The sketchbook is by Daler-Rowney, and on the front is written, or painted, in gold (the signature appears to be in italics):
Harald Lyche
BLACK
Drawings
from
Paris
Lyche attacked his own studio at the Cité internationale des Arts in Paris. In one of the drawings the phrase "Hunting Scene" is written, in the poem "Name, date, place" a person says with a shrug: I have taken life. Lyche ended up at Charenton, the same madhouse where the Marquis de Sade was. He stayed there for several months. Maybe we are all signs. Streaks at best. Circles more rarely. The drawings, about sixty, inspired as many poems. There, the horizon has also been removed, in the sense that it is unknown who is speaking. The "I" has neither gender, race, religion or sexual orientation. There is no confessional self. I don't think there is a higher self in the drawings either. Although all the lines bear Lyche's signature. A sensible person might think: These drawings should be read carefully.
CHARENTON
A stove is thrown out of a window high up, from an apartment at
Gare de l'Est, on the sunny side.

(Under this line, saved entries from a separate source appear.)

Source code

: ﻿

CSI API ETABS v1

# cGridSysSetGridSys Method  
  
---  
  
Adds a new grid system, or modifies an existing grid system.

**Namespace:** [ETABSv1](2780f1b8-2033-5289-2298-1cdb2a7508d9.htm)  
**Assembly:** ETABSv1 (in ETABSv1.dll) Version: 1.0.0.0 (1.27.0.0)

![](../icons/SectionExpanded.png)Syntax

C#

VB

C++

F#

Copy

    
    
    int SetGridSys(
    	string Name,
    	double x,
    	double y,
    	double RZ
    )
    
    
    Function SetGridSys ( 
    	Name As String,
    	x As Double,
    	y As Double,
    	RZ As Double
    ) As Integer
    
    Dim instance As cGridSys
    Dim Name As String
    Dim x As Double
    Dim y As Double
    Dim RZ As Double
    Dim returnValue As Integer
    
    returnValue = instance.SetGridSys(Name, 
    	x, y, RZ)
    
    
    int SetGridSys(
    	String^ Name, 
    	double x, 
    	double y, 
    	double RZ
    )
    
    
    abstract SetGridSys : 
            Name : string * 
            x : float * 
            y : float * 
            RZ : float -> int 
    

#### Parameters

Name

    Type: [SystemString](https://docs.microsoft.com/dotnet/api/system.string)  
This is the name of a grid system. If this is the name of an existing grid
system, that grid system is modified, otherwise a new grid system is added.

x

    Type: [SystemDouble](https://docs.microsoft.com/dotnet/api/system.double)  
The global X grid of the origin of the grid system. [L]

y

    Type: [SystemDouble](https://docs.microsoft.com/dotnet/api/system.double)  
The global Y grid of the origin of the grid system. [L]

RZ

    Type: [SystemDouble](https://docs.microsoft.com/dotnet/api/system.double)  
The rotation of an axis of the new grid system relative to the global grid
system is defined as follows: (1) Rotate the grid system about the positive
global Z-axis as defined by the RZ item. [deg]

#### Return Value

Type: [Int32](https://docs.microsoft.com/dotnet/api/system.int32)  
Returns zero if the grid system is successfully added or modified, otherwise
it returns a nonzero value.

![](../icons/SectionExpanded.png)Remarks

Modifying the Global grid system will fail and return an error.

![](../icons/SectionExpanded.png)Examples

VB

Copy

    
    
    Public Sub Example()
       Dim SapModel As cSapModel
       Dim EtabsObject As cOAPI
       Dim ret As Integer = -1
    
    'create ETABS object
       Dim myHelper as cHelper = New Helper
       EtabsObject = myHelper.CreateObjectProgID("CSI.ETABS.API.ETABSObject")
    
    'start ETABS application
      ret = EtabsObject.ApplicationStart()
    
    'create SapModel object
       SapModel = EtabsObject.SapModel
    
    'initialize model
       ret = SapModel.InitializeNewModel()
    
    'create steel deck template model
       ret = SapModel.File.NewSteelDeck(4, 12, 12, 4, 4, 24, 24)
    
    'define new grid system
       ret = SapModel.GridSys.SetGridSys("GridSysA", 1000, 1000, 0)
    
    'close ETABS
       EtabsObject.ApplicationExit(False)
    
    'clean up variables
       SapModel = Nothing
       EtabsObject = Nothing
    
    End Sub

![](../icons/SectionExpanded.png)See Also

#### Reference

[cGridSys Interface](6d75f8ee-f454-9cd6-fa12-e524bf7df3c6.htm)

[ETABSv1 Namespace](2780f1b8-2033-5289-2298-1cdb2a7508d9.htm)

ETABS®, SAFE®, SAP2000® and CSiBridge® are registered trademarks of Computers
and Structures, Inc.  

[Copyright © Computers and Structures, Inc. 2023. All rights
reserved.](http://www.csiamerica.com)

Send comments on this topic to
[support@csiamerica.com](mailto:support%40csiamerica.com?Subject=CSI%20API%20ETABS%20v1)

Anything out of place can be lifted out
of one window, people as well.
Soon the air was filled with books, clothes, a television, an unfinished painting,
unopened letters. Ancient coins in a well. Someone wanted me
to see this, I turned away.
Passers-by stopped, looked up. The porter came, he
knew less than we did, just shrugged. A single word
stayed suspended in the air.
When I met Harald, I went to school at Sinsen Gymnasium and he at Berg. A friend of a friend, he was an impatient spectator during a football match in which I half-heartedly played. It was on the gravel-field behind the mall. Our mutual friend had told him that I, aged 16, was interested in art and literature. Harald walked onto the pitch during the match, straight up to me, shook my hand and told me about his relationship with Munch: his grandfather, Lucien, had been Munch's doctor. The referee blew his whistle and politely asked the young, strange man to leave the pitch. For the rest of the match, I went around in my own thought. On the sidelines, but obviously the main character, was Harald. Harald was of course an eccentric 16-year-old, and acted instinctively, but primarily he made fun of my interest in football. Looking back what I see clearer is the coexistence of the patterns of the pitch, the imprint from the studs on our soles, the places where the ball hit the ground, and how the hand touches the sheet of writing or drawing. Soon we went on holiday together, to his family's summer house. At the time, he dreamed of becoming a writer and I of becoming a painter.
About the artists
Hans Petter Blad (b. 1962) is a Norwegian writer og film director, author of 15 books and several plays and screenplays. Currently working on «Beau-Geste», a film-essay about dressage.
Harald Lyche (b. 1962), Norwegian painter. Educated at Trondheim Academy of Fine Art (1989-1991) and National Academy of Fine Arts in Oslo (1992-1994). Maleriets Poetikk (The Poetics of Painting) is Lyche’s largest exhibition to date.